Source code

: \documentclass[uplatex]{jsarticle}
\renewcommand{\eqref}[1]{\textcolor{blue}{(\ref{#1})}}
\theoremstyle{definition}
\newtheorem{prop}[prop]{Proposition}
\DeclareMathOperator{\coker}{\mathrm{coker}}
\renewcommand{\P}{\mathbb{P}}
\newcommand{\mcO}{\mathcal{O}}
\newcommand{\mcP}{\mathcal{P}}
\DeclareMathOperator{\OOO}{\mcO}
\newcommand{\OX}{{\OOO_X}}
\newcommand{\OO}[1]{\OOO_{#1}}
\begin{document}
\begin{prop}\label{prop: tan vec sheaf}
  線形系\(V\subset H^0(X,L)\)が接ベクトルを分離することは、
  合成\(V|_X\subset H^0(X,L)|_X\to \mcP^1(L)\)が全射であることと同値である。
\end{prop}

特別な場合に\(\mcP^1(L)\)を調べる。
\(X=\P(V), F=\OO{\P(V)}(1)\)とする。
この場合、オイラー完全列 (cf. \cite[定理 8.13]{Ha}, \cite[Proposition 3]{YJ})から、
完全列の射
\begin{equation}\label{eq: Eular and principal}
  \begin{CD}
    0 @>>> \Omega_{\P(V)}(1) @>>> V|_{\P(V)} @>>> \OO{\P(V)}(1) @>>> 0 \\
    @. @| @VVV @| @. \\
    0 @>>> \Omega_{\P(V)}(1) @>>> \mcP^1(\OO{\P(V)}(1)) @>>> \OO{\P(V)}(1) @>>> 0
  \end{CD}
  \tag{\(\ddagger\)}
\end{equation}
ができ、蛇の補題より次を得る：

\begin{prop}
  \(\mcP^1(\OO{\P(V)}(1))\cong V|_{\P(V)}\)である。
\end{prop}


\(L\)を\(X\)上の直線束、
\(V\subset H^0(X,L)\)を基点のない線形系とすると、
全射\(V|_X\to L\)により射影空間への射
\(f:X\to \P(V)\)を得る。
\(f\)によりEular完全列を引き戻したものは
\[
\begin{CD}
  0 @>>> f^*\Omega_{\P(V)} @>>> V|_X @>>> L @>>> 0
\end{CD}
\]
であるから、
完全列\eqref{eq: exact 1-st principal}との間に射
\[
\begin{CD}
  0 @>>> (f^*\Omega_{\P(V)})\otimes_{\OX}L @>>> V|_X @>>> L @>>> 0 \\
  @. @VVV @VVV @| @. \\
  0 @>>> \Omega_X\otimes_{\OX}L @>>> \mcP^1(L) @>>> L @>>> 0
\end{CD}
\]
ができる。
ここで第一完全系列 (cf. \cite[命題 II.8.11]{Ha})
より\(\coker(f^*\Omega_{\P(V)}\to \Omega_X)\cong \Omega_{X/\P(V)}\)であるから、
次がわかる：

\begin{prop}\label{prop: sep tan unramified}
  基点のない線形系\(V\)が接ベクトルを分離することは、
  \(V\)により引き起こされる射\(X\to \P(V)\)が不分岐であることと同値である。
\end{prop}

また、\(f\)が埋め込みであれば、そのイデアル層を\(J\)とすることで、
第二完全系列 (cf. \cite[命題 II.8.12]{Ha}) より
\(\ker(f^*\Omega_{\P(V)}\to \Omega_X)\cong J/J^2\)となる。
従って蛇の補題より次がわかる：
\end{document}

---------------

* Your objective
Copy out the entire material verbatim.

* Finished task
Source code

: \documentclass[uplatex]{jsarticle}
\renewcommand{\eqref}[1]{\textcolor{blue}{(\ref{#1})}}
\theoremstyle{definition}
\newtheorem{prop}[prop]{Proposition}
\DeclareMathOperator{\coker}{\mathrm{coker}}
\renewcommand{\P}{\mathbb{P}}
\newcommand{\mcO}{\mathcal{O}}
\newcommand{\mcP}{\mathcal{P}}
\DeclareMathOperator{\OOO}{\mcO}
\newcommand{\OX}{{\OOO_X}}
\newcommand{\OO}[1]{\OOO_{#1}}
\begin{document}
\begin{prop}\label{prop: tan vec sheaf}
  線形系\(V\subset H^0(X,L)\)が接ベクトルを分離することは、
  合成\(V|_X\subset H^0(X,L)|_X\to \mcP^1(L)\)が全射であることと同値である。
\end{prop}

特別な場合に\(\mcP^1(L)\)を調べる。
\(X=\P(V), F=\OO{\P(V)}(1)\)とする。
この場合、オイラー完全列 (cf. \cite[定理 8.13]{Ha}, \cite[Proposition 3]{YJ})から、
完全列の射
\begin{equation}\label{eq: Eular and principal}
  \begin{CD}
    0 @>>> \Omega_{\P(V)}(1) @>>> V|_{\P(V)} @>>> \OO{\P(V)}(1) @>>> 0 \\
    @. @| @VVV @| @. \\
    0 @>>> \Omega_{\P(V)}(1) @>>> \mcP^1(\OO{\P(V)}(1)) @>>> \OO{\P(V)}(1) @>>> 0
  \end{CD}
  \tag{\(\ddagger\)}
\end{equation}
ができ、蛇の補題より次を得る：

\begin{prop}
  \(\mcP^1(\OO{\P(V)}(1))\cong V|_{\P(V)}\)である。
\end{prop}


\(L\)を\(X\)上の直線束、
\(V\subset H^0(X,L)\)を基点のない線形系とすると、
全射\(V|_X\to L\)により射影空間への射
\(f:X\to \P(V)\)を得る。
\(f\)によりEular完全列を引き戻したものは
\[
\begin{CD}
  0 @>>> f^*\Omega_{\P(V)} @>>> V|_X @>>> L @>>> 0
\end{CD}
\]
であるから、
完全列\eqref{eq: exact 1-st principal}との間に射
\[
\begin{CD}
  0 @>>> (f^*\Omega_{\P(V)})\otimes_{\OX}L @>>> V|_X @>>> L @>>> 0 \\
  @. @VVV @VVV @| @. \\
  0 @>>> \Omega_X\otimes_{\OX}L @>>> \mcP^1(L) @>>> L @>>> 0
\end{CD}
\]
ができる。
ここで第一完全系列 (cf. \cite[命題 II.8.11]{Ha})
より\(\coker(f^*\Omega_{\P(V)}\to \Omega_X)\cong \Omega_{X/\P(V)}\)であるから、
次がわかる：

\begin{prop}\label{prop: sep tan unramified}
  基点のない線形系\(V\)が接ベクトルを分離することは、
  \(V\)により引き起こされる射\(X\to \P(V)\)が不分岐であることと同値である。
\end{prop}

また、\(f\)が埋め込みであれば、そのイデアル層を\(J\)とすることで、
第二完全系列 (cf. \cite[命題 II.8.12]{Ha}) より
\(\ker(f^*\Omega_{\P(V)}\to \Omega_X)\cong J/J^2\)となる。
従って蛇の補題より次がわかる：
\end{document}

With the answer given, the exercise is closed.